• **WHAT IS BEING ASKED**:
Please copy every line from the following entries in which the word "instantiates" appears.

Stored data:
^^^^
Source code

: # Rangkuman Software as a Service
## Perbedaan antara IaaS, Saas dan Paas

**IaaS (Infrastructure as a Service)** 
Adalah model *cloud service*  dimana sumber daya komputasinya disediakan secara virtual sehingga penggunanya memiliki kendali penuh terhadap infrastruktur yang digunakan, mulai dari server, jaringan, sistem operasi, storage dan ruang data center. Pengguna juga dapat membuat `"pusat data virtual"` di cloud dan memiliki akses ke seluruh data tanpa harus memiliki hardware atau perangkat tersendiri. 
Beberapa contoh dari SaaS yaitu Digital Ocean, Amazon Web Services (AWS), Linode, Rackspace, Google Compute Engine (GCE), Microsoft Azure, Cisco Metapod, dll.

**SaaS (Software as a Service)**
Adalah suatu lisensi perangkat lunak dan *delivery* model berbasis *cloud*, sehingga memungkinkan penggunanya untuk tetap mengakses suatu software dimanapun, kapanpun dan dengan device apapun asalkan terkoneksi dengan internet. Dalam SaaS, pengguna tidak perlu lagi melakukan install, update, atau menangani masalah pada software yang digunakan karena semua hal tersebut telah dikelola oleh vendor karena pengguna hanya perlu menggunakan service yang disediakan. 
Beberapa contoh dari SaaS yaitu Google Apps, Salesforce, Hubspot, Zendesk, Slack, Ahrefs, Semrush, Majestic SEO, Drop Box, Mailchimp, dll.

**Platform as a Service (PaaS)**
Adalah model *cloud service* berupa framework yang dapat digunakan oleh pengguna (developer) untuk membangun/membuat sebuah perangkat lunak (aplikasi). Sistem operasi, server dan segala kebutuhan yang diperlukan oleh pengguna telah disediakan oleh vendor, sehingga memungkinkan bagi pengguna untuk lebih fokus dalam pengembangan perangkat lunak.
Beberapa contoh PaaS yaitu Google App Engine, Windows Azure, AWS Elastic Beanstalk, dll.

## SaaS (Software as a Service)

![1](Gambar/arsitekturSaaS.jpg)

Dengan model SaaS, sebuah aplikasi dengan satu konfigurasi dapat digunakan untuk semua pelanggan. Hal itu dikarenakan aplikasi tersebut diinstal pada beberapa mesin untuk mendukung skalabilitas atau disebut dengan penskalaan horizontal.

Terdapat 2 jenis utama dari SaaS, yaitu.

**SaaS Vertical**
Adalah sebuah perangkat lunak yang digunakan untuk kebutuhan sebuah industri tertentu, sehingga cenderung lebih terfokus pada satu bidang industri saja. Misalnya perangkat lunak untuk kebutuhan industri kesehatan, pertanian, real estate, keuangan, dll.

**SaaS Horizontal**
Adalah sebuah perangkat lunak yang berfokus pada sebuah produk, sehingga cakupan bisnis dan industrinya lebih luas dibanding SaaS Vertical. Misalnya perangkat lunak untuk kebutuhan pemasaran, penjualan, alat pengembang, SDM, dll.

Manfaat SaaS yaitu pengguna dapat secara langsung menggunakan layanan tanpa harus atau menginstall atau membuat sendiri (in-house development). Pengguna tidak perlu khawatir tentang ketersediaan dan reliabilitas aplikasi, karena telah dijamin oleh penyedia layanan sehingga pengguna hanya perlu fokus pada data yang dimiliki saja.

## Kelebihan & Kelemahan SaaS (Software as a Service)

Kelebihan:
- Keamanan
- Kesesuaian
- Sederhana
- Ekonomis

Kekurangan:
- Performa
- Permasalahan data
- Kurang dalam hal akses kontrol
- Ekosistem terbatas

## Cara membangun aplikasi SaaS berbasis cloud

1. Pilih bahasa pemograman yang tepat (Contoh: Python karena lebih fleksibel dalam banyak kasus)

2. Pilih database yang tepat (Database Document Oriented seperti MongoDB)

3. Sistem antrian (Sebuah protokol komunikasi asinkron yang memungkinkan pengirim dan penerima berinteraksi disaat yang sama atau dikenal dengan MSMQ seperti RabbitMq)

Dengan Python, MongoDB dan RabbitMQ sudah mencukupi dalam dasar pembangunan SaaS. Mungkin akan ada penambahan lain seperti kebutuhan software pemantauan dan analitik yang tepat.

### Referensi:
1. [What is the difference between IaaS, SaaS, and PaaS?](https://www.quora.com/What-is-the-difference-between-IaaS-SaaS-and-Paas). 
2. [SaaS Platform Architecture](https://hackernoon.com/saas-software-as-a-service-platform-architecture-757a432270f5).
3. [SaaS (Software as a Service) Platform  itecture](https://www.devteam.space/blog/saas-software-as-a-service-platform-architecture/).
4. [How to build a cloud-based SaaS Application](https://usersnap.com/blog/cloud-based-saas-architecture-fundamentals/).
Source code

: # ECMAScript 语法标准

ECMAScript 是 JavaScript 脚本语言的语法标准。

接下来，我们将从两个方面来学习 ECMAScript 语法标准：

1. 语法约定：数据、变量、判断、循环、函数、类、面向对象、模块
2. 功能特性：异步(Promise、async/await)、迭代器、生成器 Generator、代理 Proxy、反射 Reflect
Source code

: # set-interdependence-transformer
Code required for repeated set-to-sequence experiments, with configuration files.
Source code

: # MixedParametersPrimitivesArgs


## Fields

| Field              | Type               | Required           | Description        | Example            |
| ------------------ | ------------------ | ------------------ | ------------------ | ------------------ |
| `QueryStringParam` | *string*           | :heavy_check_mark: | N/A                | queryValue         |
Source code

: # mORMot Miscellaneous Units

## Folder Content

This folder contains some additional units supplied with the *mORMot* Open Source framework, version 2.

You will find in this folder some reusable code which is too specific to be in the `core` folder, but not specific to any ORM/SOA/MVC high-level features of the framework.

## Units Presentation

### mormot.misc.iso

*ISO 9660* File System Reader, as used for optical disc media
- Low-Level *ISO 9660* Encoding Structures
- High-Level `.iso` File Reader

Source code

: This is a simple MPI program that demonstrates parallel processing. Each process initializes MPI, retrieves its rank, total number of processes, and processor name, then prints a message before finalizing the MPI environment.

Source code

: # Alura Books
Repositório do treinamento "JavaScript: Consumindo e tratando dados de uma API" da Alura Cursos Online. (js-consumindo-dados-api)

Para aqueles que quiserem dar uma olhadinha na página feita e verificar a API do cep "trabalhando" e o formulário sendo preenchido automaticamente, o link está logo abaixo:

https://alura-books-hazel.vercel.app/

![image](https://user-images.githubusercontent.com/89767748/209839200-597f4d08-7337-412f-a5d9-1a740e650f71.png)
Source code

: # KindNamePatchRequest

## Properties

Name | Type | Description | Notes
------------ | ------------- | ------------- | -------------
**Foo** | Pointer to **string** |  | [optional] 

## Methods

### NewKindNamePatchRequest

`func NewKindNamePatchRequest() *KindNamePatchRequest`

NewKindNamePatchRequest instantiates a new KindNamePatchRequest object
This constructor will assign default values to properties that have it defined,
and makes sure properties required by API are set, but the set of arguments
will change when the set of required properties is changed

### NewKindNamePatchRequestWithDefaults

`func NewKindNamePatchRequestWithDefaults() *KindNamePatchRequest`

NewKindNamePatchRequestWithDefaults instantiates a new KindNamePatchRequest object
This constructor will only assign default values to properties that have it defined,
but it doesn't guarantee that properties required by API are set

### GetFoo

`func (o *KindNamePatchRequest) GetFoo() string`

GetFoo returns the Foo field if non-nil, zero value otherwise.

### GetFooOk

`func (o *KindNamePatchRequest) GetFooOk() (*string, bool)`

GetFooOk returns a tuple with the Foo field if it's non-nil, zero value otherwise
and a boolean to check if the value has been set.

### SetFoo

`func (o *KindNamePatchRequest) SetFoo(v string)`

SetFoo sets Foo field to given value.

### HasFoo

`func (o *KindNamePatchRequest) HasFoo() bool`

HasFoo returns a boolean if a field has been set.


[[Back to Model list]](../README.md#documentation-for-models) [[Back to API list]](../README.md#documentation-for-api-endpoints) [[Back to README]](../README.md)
^^^^
• **EXERCISE OUTPUT**:
NewKindNamePatchRequest instantiates a new KindNamePatchRequest object
NewKindNamePatchRequestWithDefaults instantiates a new KindNamePatchRequest object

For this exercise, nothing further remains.